▶ Task description: The lines from the beginning of the records below through the one holding "- 🤔 <samp>I" are to be copied exactly; leave the pictures out.
---------- Record extracts
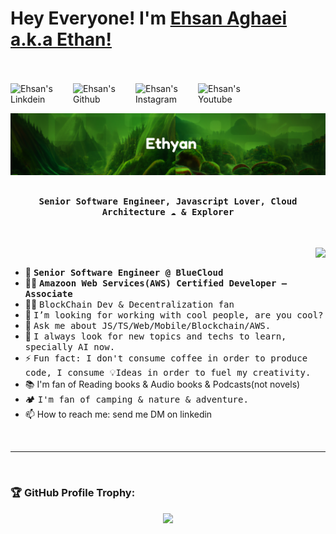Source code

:# Hey Everyone! I'm [Ehsan Aghaei a.k.a Ethan!](https://github.com/ethyaan/)

<br><br>
<a href="https://www.linkedin.com/in/ehsanaghaei/">
  <img align="left" alt="Ehsan's Linkdein" width="100px" src="https://img.shields.io/badge/Linkedin-0A66C2?style=for-the-badge&logo=Linkedin&logoColor=white" />
</a>
<a href="https://github.com/ethyaan/">
  <img align="left" alt="Ehsan's Github" width="100px" src="https://img.shields.io/badge/Github-181717?style=for-the-badge&logo=Github&logoColor=white" />
</a>
<a href="https://www.instagram.com/ethyaan/">
  <img align="left" alt="Ehsan's Instagram" width="100px" src="https://img.shields.io/badge/Instagram-E4405F?style=for-the-badge&logo=instagram&logoColor=white" />
</a>
<a href="https://www.youtube.com/@ethyaan">
  <img align="left" alt="Ehsan's Youtube" width="100px" src="https://img.shields.io/badge/YouTube-FF0000?style=for-the-badge&logo=YouTube&logoColor=white" />
</a>

<br><br>
![](https://github.com/ethyaan/ethyaan/blob/main/header.png)

## <p align="center"><h4 align="center"><samp> Senior Software Engineer, Javascript Lover, Cloud Architecture  ☁  &  Explorer </samp></h4></p> <br />

<div>
  <img align="right" src="https://github-readme-stats.vercel.app/api/top-langs/?username=ethyaan&theme=dark&show_icons=true&layout=compact&langs_count=8" />
  
  <p>
  
  <br>

- 👷 <samp><b>Senior Software Engineer @ BlueCloud</b>
- 👨‍🎓 <samp><b>Amazoon Web Services(AWS) Certified Developer – Associate</b>
- 👨‍💻 <samp> BlockChain Dev & Decentralization fan
- 💼 <samp>I’m looking for working with cool people, are you cool?
- 💬 <samp>Ask me about JS/TS/Web/Mobile/Blockchain/AWS.
- 🤔 <samp>I always look for new topics and techs to learn, specially AI now.
- ⚡️ <samp>Fun fact: I don't consume coffee in order to produce code, I consume 💡Ideas in order to fuel my creativity. 
- 📚 I'm fan of Reading books & Audio books & Podcasts(not novels)
- 🏕️ <samp>I'm fan of camping & nature & adventure.
- 📫 How to reach me: send me DM on linkedin
</p>
</div>

<br />

<hr>
  
<br>

### 🏆 GitHub Profile Trophy:
<p align="center">
  <a href="https://github.com/ryo-ma/github-profile-trophy">
    <img width=800 src="https://github-profile-trophy.vercel.app/?username=ethyaan&column=8&theme=onedark&no-frame=true&no-bg=true"/>
  </a>
</p>


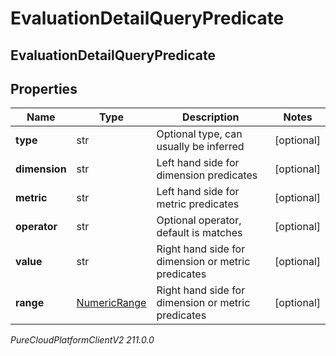 # EvaluationDetailQueryPredicate

## EvaluationDetailQueryPredicate

## Properties

|Name | Type | Description | Notes|
|------------ | ------------- | ------------- | -------------|
| **type** | str | Optional type, can usually be inferred | [optional] |
| **dimension** | str | Left hand side for dimension predicates | [optional] |
| **metric** | str | Left hand side for metric predicates | [optional] |
| **operator** | str | Optional operator, default is matches | [optional] |
| **value** | str | Right hand side for dimension or metric predicates | [optional] |
| **range** | [NumericRange](NumericRange) | Right hand side for dimension or metric predicates | [optional] |



_PureCloudPlatformClientV2 211.0.0_
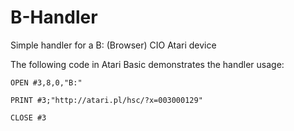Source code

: # B-Handler
Simple handler for a B: (Browser) CIO Atari device

The following code in Atari Basic demonstrates the handler usage:


`OPEN #3,8,0,"B:"`

`PRINT #3;"http://atari.pl/hsc/?x=003000129"`

`CLOSE #3`


 
 
 
 
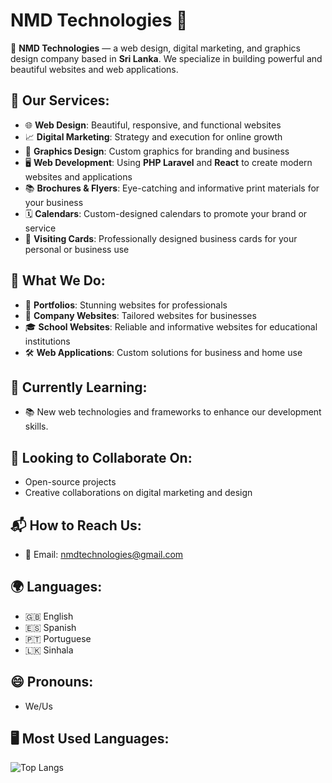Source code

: # NMD Technologies 🚀

👋 **NMD Technologies** — a web design, digital marketing, and graphics design company based in **Sri Lanka**. We specialize in building powerful and beautiful websites and web applications.

## 🔧 Our Services:
- 🌐 **Web Design**: Beautiful, responsive, and functional websites
- 📈 **Digital Marketing**: Strategy and execution for online growth
- 🎨 **Graphics Design**: Custom graphics for branding and business
- 🖥️ **Web Development**: Using **PHP Laravel** and **React** to create modern websites and applications
- 📚 **Brochures & Flyers**: Eye-catching and informative print materials for your business
- 🗓️ **Calendars**: Custom-designed calendars to promote your brand or service
- 💼 **Visiting Cards**: Professionally designed business cards for your personal or business use

## 💼 What We Do:
- 🎨 **Portfolios**: Stunning websites for professionals
- 🏢 **Company Websites**: Tailored websites for businesses
- 🎓 **School Websites**: Reliable and informative websites for educational institutions
- 🛠️ **Web Applications**: Custom solutions for business and home use

## 🌱 Currently Learning:
- 📚 New web technologies and frameworks to enhance our development skills.

## 🤝 Looking to Collaborate On:
- Open-source projects
- Creative collaborations on digital marketing and design

## 📬 How to Reach Us:
- 📧 Email: nmdtechnologies@gmail.com

## 🌍 Languages:
- 🇬🇧 English
- 🇪🇸 Spanish
- 🇵🇹 Portuguese
- 🇱🇰 Sinhala

## 😄 Pronouns:
- We/Us

## 🖥️ Most Used Languages:
![Top Langs](https://github-readme-stats.vercel.app/api/top-langs/?username=nmdtech&layout=compact)

<!---
nmdtech/nmdtech is a ✨ special ✨ repository because its `README.md` (this file) appears on your GitHub profile.
You can click the Preview link to take a look at your changes.
--->
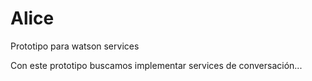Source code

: # Alice
Prototipo para watson services

Con este prototipo buscamos implementar services de conversación...
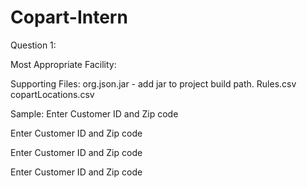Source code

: # Copart-Intern

Question 1:

Most Appropriate Facility:

Supporting Files:
org.json.jar - add jar to project build path.
Rules.csv
copartLocations.csv

Sample:
Enter Customer ID and Zip code

Enter Customer ID and Zip code


Enter Customer ID and Zip code

Enter Customer ID and Zip code
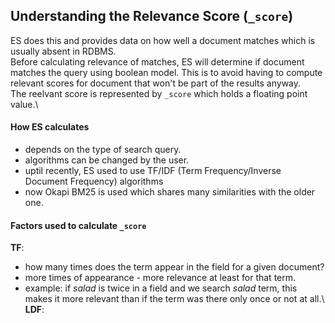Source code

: ## Understanding the Relevance Score (`_score`)
ES does this and provides data on how well a document matches which is usually absent in RDBMS.\
Before calculating relevance of matches, ES will determine if document matches the query using boolean model. This is to avoid having to compute relevant scores for document that won't be part of the results anyway.\
The reelvant score is represented by `_score` which holds a floating point value.\

#### How ES calculates

- depends on the type of search query.
- algorithms can be changed by the user.
- uptil recently, ES used to use TF/IDF (Term Frequency/Inverse Document Frequency) algorithms
- now Okapi BM25 is used which shares many similarities with the older one.

#### Factors used to calculate `_score`

**TF**:
- how many times does the term appear in the field for a given document?
- more times of appearance - more relevance at least for that term.
- example: if _salad_ is twice in a field and we search _salad_ term, this makes it more relevant than if the term was there only once or not at all.\\
**LDF**:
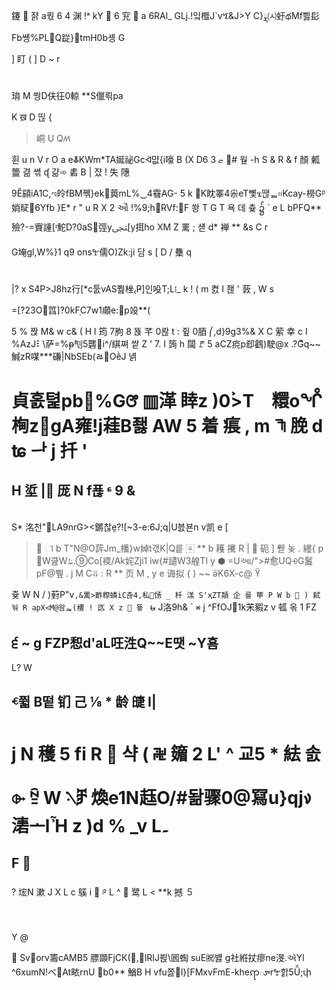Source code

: 鑳

쟑
a쿿
6
4
渊
!ᵃ
kY
೛
6
䆓

a
6RAl_ GLj.!잌櫭J`vጜ&J>Y
C}ྼ㈆虶థMf삃⾽Fb썡%PL꥽Q踨}tmH0b솅
G
>
]
盯
(
]
D
~
r
#
㻆
M
쒕D伕彺0輬
**S儠ׂ릒pa

K
ख़
D
띦
{
>峒
U
Qꤵ
>
휜
u
n
V
r
O
a
eⷆKWm*TA娫祕Gcᢱ먒{i嚎
B
(X
Dޏ
3
6
#
웦
-h
S
&
R
&
f
顏
㼑
䉹
겲
쎢
ᶑ
걂➾
砉
B
|
쟜
!
失
䧥


9Ě䫃iA1C,ಇ皊fBM쪢}ek䔪mL%⏡4䨮AG-
5
k
K眈睪4尜eT뼻ፂ땒ᇳ᱿Kcay-橯Gᵝ娋䝪6Yfb	}E*
r
"
u
R
X
2
ઔ
!%9;hRVf:F 쐉
T
G
T
욕
데
츚
၌
`
e
L
bPFQ**殮?-=賨諥[ᶦ鮀D?0aS弳yﶠ[y挕ho
XM
Z
䍠
;
섇
d*
褝
**
&s
C
r

G埯gl,W%}1	q9
onsꖟ儒O)Zk:ji
담
s
[
D
/
雧
q
#
|?
x
S4P>J8hz行[\*c툸vAS쭲㭫₍Ҏ]인吺T;L፧_
k
!
(
m
켨
I
좮
'
䔻
,
W
s


=[?23O䈱]?0kF֖C7w1顑e:᜕p竐**(
>
5
%
짡
M&
w
c&
(
H
l
筠
7朐
8
뚅
芊
0롾
t
:
쥪
0脜
⎛,d}9g3%&
X
C
萦
幸
c
I
%AzJ⠇\萨=%ᵽ刏5礱i^/綨쪄
쌑
Z
'
7.
I
䈮
h
闧
ꘝ
5
aCZ痥p㕁鸖)駛@x .?Gᷱq~~鰔zR㖼***磏|NbSEb(ㅬ⹘OḕJ
녥
>
貞홄텵pb⹖%Gꢧ
▥㴖
䁄z
)0ࣸ>T﬿糫oᖎ㭵zgA雍!j蓕B좷
AW
5
着
痮
,
m
ꖑ
脕
d
ʨ
ힹ
j
扦
'
=
H
垽
|
厐
N
f푢
ᶝ
9
&
-
\
S* 洺천"LA9nrG><鏘찮ḛ?![~3-e:6J;q\|U븘뵨n
v凯
e
[
>
ୀ
b
T"N@O䔓Jm_橎}w婥t갟K|Q릍
〾
**
b
耯
㩷
R
|

砈
]
풷
놎
.
纆{
p
W큺Wࢣ.➈Co[䙇/Ak姹Zji1
iw{#讉W3艎TI
y
⬢
=Uઆ/">#愈UQ⨮G鬒pF@쀞
.
j
M
C⥥
:
R
**
⻚
M
,
y
e
诲拟
{
)
~~
K6X-c@


즂
W
N
/
)薱P"v`,&䍠>䩆穄䗲iC츊4,私饧
_
杄
溔
S'ҳZT頮
企
를
笚
P
W
b
໰
)
弑
눢
R
apX<M@왐ᆲ(楆
!
匛
X
z

뚛
`
ꭏ
J洛9h&
`
᰾
j
^FfOJ1k㭉豭z
v
㼊
옦
1
FZ

੬
~
g FZP惒d'aL㕵泩Q~~E땟
~Y횸
-
L?
W

ⱔ쮧
B떹
钔
己
⅛
*
龄
䑖
I|
-
j
N
穫
5
fi
R

샥
(
࿘
䉋
2
L'
^
교5
*
紶
솘
⌱
ꊁ
W
⳻ⶫ	煥e1N䞝O/#돪骤0@冩u}qj᱇湱ᅩlἮ
z
)d
%
_v
L۔
=
F

-
?
㙆N
漱
J
X
L
c
䳶
i

༩
L
^

鹭
L
<
**k
撼
５
#
Y
@
>

Svorv籌cAMB5 膘䫎FjCК(,lRIJ뷙\囻蜪
suE㈷뱷	g社絍扙瘳ne渂.ઍYl ^6xumN!ベAt畩rnU ޴b0**
鰌B
H
vfu쫋l}[FMxvFmE-kheꧧూrꖟ핡5Ǚ;փ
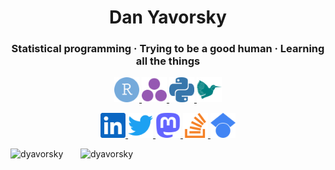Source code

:<h1 align="center">Dan Yavorsky</h1>
<h3 align="center">Statistical programming &middot; Trying to be a good human  &middot;  Learning all the things</h3>

<p align="center"> 
  <a href="https://cran.r-project.org/" target="_blank" rel="noreferrer"> <img src="icons/rstudio-color.svg" alt="R" width="40" height="40"/> </a> 
  <a href="https://julialang.org/" target="_blank" rel="noreferrer"> <img src="icons/julia-color.svg" alt="Julia" width="40" height="40"/> </a> 
  <a href="https://www.python.org/" target="_blank" rel="noreferrer"> <img src="icons/python-color.svg" alt="Python" width="40" height="40"/> </a>
  <a href="https://www.latex-project.org/" target="_blank" rel="noreferrer"> <img src="icons/latex-color.svg" alt="Latex" width="40" height="40"/> </a>  
</p>

<p align="center"> 
  <a href="https://www.linkedin.com/in/dyavorsky/" target="_blank" rel="noreferrer"> <img src="icons/linkedin-color.svg" alt="LinkedIn" width="40" height="40"/> </a> 
  <a href="https://twitter.com/dyavorsky" target="_blank" rel="noreferrer"> <img src="icons/twitter-color.svg" alt="Twitter" width="40" height="40"/> </a> 
  <a href="https://fosstodon.org/@dyavorsky" target="_blank" rel="noreferrer"> <img src="icons/mastodon-color.svg" alt="Mastodon" width="40" height="40"/> </a> 
  <a href="https://stackoverflow.com/users/4573108/dany" target="_blank" rel="noreferrer"> <img src="icons/stackoverflow-color.svg" alt="StackOverflow" width="40" height="40"/> </a> 
  <a href="https://scholar.google.com/citations?user=E2qzlUYAAAAJ&hl=en&oi=ao" target="_blank" rel="noreferrer"> <img src="icons/googlescholar-color.svg" alt="GoogleScholar" width="40" height="40"/> </a> 
</p>

<div>
  <img src="https://github-readme-stats.vercel.app/api/top-langs?username=dyavorsky&show_icons=true&theme=city_lights&locale=en&layout=compact" alt="dyavorsky" />
  &nbsp; &nbsp; &nbsp;
  <img src="https://github-readme-stats.vercel.app/api?username=dyavorsky&show_icons=true&theme=city_lights&locale=en" alt="dyavorsky" />
</div>
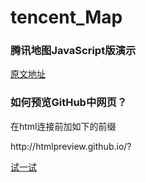 # tencent_Map

### 腾讯地图JavaScript版演示

[原文地址](http://lbs.qq.com/javascript_v2/demo.html)



### 如何预览GitHub中网页？

在html连接前加如下的前缀
<p>http://htmlpreview.github.io/?</p>

[试一试](http://htmlpreview.github.io/?https://github.com/f981545521/tencent_Map/blob/master/鼠标移动获取中心坐标.html)
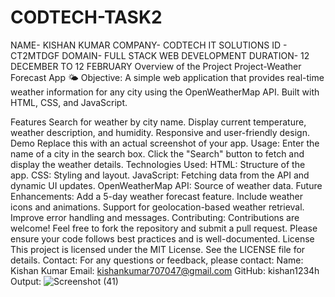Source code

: # CODTECH-TASK2
NAME- KISHAN KUMAR
COMPANY- CODTECH IT SOLUTIONS
ID - CT2MTDGF
DOMAIN- FULL STACK WEB DEVELOPMENT
DURATION- 12 DECEMBER TO 12 FEBRUARY
Overview of the Project
Project-Weather Forecast App 🌤️
Objective:
A simple web application that provides real-time weather information for any city using the OpenWeatherMap API. Built with HTML, CSS, and JavaScript.

Features
Search for weather by city name.
Display current temperature, weather description, and humidity.
Responsive and user-friendly design.
Demo
Replace this with an actual screenshot of your app.
Usage:
Enter the name of a city in the search box.
Click the "Search" button to fetch and display the weather details.
Technologies Used:
HTML: Structure of the app.
CSS: Styling and layout.
JavaScript: Fetching data from the API and dynamic UI updates.
OpenWeatherMap API: Source of weather data.
Future Enhancements:
Add a 5-day weather forecast feature.
Include weather icons and animations.
Support for geolocation-based weather retrieval.
Improve error handling and messages.
Contributing:
Contributions are welcome! Feel free to fork the repository and submit a pull request. Please ensure your code follows best practices and is well-documented.
License
This project is licensed under the MIT License. See the LICENSE file for details.
Contact:
For any questions or feedback, please contact:
Name: Kishan Kumar
Email: kishankumar707047@gmail.com
GitHub: kishan1234h
Output:
![Screenshot (41)](https://github.com/user-attachments/assets/10856b39-ff7f-430f-95d9-e9985a553063)

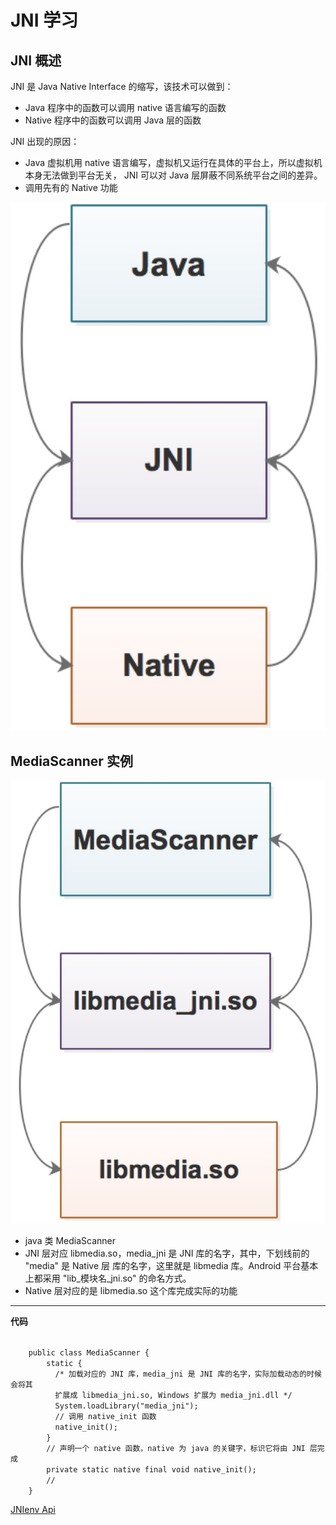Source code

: # JNI 学习

## JNI 概述
JNI 是 Java Native Interface 的缩写，该技术可以做到：

- Java 程序中的函数可以调用 native 语言编写的函数
- Native 程序中的函数可以调用 Java 层的函数

JNI 出现的原因：

- Java 虚拟机用 native 语言编写，虚拟机又运行在具体的平台上，所以虚拟机本身无法做到平台无关，
JNI 可以对 Java 层屏蔽不同系统平台之间的差异。
- 调用先有的 Native 功能

![java-jni-native](./image/Java-jni.jpeg)

## MediaScanner 实例

![madia-jni-native](./image/eg-jni-media.jpeg)
- java 类 MediaScanner 
- JNI 层对应 libmedia.so，media_jni 是 JNI 库的名字，其中，下划线前的 "media" 是 Native 层
库的名字，这里就是 libmedia 库。Android 平台基本上都采用 "lib_模块名_jni.so" 的命名方式。
- Native 层对应的是 libmedia.so 这个库完成实际的功能

---

__代码__

<code> 
    public class MediaScanner { 
        static {
          /* 加载对应的 JNI 库，media_jni 是 JNI 库的名字，实际加载动态的时候会将其
          扩展成 libmedia_jni.so, Windows 扩展为 media_jni.dll */
          System.loadLibrary("media_jni");
          // 调用 native_init 函数
          native_init();
        }
        // 声明一个 native 函数，native 为 java 的关键字，标识它将由 JNI 层完成
        private static native final void native_init();
        // 
    }
</code>

[JNIenv Api](https://blog.csdn.net/junjieking/article/details/8088972)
--------------------
▶ Answer:
Source code

:# Hey Everyone! I'm [Ehsan Aghaei a.k.a Ethan!](https://github.com/ethyaan/)

<br><br>
<a href="https://www.linkedin.com/in/ehsanaghaei/">
  <img align="left" alt="Ehsan's Linkdein" width="100px" src="https://img.shields.io/badge/Linkedin-0A66C2?style=for-the-badge&logo=Linkedin&logoColor=white" />
</a>
<a href="https://github.com/ethyaan/">
  <img align="left" alt="Ehsan's Github" width="100px" src="https://img.shields.io/badge/Github-181717?style=for-the-badge&logo=Github&logoColor=white" />
</a>
<a href="https://www.instagram.com/ethyaan/">
  <img align="left" alt="Ehsan's Instagram" width="100px" src="https://img.shields.io/badge/Instagram-E4405F?style=for-the-badge&logo=instagram&logoColor=white" />
</a>
<a href="https://www.youtube.com/@ethyaan">
  <img align="left" alt="Ehsan's Youtube" width="100px" src="https://img.shields.io/badge/YouTube-FF0000?style=for-the-badge&logo=YouTube&logoColor=white" />
</a>

<br><br>
![](https://github.com/ethyaan/ethyaan/blob/main/header.png)

## <p align="center"><h4 align="center"><samp> Senior Software Engineer, Javascript Lover, Cloud Architecture  ☁  &  Explorer </samp></h4></p> <br />

<div>
  <img align="right" src="https://github-readme-stats.vercel.app/api/top-langs/?username=ethyaan&theme=dark&show_icons=true&layout=compact&langs_count=8" />
  
  <p>
  
  <br>

- 👷 <samp><b>Senior Software Engineer @ BlueCloud</b>
- 👨‍🎓 <samp><b>Amazoon Web Services(AWS) Certified Developer – Associate</b>
- 👨‍💻 <samp> BlockChain Dev & Decentralization fan
- 💼 <samp>I’m looking for working with cool people, are you cool?
- 💬 <samp>Ask me about JS/TS/Web/Mobile/Blockchain/AWS.
- 🤔 <samp>I always look for new topics and techs to learn, specially AI now.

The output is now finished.